World Philologies Seminar
Do 08 Nov 2012 | 16:00–19:00

Old Words, New Worlds: The Philologist, In and Out of Empire

Ananya Jahanara Kabir (University of Leeds); Chair: Mudasir Mufti (Zukunftsphilologie Fellow 2012-2013/ University of Kashmir)

Freie Universität Berlin, Raum J24/122d, Habelschwerdter Allee 45, 14195 Berlin

Abstract
Can comparative philology, a discipline tainted by its multiple associations with colonialism, Orientalism, and Aryanism in India and Europe, not to speak of its old-fashioned aura, be rescued for contemporary times? Why would we even want to embark on such a process? This paper seeks to recuperate the discipline of philology by suggesting alternative readings of both its imperial history and the continuing hold of philology on postcolonial imaginations from Seamus Heaney to Amitav Ghosh. Using a methodology that mobilises theorisations of ambiguity, third-space-ism, and melancholia as a radical rather than debilitating force, such an endeavour also reconstructs how comparative philology, the central discipline of the long nineteenth century, developed scholarly technologies that articulated concretely the relationship between the modern subject and its pre-modern past, and, in doing so, created a meta-epistemology not only for European subjectivities but for Empire at large. Through such excavations, that explore the complex relationship between old words and new worlds, philology as a discipline itself might be decolonised, and a new model for modernity, bringing together India and Europe in the intellectual webs of Empire, may be proposed.

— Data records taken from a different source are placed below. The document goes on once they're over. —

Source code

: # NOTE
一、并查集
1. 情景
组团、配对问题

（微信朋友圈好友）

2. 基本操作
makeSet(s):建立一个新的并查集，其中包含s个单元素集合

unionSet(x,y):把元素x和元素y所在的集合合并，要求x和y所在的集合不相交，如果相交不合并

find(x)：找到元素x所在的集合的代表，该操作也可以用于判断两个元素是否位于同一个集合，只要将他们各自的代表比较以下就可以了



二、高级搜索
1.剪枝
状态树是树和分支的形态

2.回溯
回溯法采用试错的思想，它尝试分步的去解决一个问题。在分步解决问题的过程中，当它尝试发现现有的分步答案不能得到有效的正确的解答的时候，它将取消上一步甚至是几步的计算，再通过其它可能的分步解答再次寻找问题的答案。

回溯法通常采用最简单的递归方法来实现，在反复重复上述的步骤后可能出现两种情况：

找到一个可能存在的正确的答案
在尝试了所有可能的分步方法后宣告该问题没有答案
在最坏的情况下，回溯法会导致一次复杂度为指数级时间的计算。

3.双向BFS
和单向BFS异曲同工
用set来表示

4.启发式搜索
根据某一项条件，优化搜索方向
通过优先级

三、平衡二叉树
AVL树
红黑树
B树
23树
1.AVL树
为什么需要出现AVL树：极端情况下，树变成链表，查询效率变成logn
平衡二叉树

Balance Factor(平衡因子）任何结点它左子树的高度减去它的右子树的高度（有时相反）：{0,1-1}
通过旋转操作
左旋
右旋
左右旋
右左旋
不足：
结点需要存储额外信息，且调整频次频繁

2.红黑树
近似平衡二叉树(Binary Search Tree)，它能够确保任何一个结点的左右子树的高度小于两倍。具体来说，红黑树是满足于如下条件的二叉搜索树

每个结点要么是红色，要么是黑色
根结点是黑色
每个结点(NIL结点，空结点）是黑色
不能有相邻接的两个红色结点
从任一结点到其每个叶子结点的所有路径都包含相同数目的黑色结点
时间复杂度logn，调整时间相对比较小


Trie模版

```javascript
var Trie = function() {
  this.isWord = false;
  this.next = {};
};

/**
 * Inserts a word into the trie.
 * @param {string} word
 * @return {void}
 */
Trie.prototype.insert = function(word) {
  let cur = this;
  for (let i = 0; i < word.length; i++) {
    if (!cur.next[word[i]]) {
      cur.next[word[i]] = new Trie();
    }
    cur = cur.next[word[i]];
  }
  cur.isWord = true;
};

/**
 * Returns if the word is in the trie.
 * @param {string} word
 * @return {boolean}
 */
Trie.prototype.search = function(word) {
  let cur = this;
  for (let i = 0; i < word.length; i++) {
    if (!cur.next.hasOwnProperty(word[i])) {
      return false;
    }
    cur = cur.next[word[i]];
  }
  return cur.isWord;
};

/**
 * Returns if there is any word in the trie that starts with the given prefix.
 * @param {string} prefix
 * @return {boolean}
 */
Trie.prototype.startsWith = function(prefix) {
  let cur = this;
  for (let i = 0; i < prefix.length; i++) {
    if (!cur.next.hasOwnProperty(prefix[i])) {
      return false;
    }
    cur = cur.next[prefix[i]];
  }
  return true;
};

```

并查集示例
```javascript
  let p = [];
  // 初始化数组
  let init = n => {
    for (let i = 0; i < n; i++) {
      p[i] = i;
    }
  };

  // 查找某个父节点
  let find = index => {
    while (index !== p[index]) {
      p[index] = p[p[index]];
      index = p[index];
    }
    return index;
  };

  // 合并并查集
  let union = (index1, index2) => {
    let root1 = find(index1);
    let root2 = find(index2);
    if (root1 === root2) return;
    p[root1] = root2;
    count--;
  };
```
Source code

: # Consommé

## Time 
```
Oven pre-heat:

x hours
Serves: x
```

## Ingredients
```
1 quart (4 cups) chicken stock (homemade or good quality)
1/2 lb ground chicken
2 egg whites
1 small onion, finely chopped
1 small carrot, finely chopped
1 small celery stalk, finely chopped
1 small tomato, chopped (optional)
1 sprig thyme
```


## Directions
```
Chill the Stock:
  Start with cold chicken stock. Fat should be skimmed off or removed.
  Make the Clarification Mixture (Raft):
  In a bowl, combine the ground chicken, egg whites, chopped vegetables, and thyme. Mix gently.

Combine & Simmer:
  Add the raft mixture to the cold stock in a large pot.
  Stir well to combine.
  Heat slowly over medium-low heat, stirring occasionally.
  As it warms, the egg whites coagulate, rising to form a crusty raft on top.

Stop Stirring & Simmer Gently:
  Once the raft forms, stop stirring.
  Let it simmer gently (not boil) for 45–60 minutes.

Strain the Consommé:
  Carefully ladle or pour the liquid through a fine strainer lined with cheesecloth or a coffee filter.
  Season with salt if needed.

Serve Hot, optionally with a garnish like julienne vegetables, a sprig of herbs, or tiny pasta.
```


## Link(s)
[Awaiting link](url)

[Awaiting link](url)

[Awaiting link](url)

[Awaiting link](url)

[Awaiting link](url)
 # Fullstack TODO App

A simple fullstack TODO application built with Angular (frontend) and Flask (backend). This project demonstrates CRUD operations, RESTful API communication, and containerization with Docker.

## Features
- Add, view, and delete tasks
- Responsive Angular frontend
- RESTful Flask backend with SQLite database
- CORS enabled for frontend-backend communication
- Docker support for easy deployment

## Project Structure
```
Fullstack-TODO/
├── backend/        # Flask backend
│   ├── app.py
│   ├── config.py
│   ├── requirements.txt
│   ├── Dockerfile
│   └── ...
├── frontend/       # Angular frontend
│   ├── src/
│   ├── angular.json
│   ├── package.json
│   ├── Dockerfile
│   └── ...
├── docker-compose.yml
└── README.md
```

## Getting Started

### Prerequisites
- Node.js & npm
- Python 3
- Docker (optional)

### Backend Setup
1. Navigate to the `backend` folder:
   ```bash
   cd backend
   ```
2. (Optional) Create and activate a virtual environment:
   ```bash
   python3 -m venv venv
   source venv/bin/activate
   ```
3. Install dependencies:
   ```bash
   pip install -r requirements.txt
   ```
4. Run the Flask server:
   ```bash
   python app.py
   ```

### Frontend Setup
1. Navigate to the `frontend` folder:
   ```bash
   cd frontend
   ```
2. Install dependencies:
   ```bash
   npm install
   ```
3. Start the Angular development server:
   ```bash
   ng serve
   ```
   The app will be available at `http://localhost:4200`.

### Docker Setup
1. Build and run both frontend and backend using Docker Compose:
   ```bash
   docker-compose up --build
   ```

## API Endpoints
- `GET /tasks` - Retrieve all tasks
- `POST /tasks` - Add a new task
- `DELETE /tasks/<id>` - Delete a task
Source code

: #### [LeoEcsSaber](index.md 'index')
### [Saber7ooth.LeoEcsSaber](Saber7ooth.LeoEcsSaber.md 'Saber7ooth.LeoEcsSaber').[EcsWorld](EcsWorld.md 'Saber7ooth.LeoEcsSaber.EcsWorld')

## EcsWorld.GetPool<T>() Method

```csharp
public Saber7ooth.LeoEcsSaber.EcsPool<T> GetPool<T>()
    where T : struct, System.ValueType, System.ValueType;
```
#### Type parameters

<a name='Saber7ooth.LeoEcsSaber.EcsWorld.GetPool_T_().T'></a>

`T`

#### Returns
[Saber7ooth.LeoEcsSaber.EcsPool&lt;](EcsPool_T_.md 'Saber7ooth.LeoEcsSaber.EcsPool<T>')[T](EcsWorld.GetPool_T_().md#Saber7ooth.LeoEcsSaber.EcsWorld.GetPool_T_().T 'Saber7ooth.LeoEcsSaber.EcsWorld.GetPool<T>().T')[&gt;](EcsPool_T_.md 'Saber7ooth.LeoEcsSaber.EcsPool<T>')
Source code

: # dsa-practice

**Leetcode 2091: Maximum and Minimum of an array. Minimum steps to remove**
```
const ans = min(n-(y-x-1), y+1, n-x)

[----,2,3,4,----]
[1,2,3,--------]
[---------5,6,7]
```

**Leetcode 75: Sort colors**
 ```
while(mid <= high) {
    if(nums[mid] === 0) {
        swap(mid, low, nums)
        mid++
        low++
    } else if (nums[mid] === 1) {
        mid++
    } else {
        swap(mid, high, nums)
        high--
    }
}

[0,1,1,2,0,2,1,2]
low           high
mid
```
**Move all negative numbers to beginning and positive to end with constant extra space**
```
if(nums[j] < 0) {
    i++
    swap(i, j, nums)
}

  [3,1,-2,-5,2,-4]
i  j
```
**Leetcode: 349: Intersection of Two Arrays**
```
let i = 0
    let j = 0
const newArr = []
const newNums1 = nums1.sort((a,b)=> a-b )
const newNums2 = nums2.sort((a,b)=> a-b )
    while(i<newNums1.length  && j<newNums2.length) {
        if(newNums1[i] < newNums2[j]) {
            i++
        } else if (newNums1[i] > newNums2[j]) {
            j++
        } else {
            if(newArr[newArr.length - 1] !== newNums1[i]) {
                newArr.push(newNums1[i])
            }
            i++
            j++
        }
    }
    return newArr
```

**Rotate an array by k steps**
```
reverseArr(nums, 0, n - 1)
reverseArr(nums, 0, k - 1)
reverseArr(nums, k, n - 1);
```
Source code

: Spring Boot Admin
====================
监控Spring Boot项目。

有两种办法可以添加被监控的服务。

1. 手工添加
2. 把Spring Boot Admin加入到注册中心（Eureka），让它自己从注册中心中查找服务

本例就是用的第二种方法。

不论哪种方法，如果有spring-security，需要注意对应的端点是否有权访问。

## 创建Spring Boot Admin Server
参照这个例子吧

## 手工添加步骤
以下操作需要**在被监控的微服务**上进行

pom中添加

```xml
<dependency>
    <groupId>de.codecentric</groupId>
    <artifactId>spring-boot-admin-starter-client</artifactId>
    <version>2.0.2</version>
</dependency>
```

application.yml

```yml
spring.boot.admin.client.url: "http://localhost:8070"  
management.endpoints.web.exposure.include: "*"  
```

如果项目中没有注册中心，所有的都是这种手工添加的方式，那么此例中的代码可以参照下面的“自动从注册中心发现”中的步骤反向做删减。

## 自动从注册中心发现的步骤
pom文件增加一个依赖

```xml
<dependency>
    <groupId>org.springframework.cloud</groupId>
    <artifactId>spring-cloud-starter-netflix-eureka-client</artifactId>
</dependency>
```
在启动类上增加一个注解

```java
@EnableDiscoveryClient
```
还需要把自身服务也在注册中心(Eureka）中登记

In the subsequent seminar following the lecture, we will test some of these propositions through a re-examination of one of the foundational texts of comparative philology, Sir William Jones's Third Anniversary Discourse on the Hindus (1786).

Background Reading:

Ananya Jahanara Kabir’s MPhil (1994) in Old English (Anglo-Saxon) and Old Norse from the University of Oxford, followed by a PhD (1998) from the Department of Anglo-Saxon, Norse and Celtic at the University of Cambridge, trained her in Philology and the Old Germanic languages; her move to postcolonial approaches to Humanities scholarship allowed her to think critically about Philology's relationship with nationalism, Empire and modernity, and that relationship's repercussions on knowledge production. Over the past decade she has worked on what she terms 'imperial medievalism', in which the philologist and the German intellectual tradition play an important part. This project sits within her wider interests in the cultural forms taken by modernity and her commitment to working with multiple languages and across disciplinary boundaries.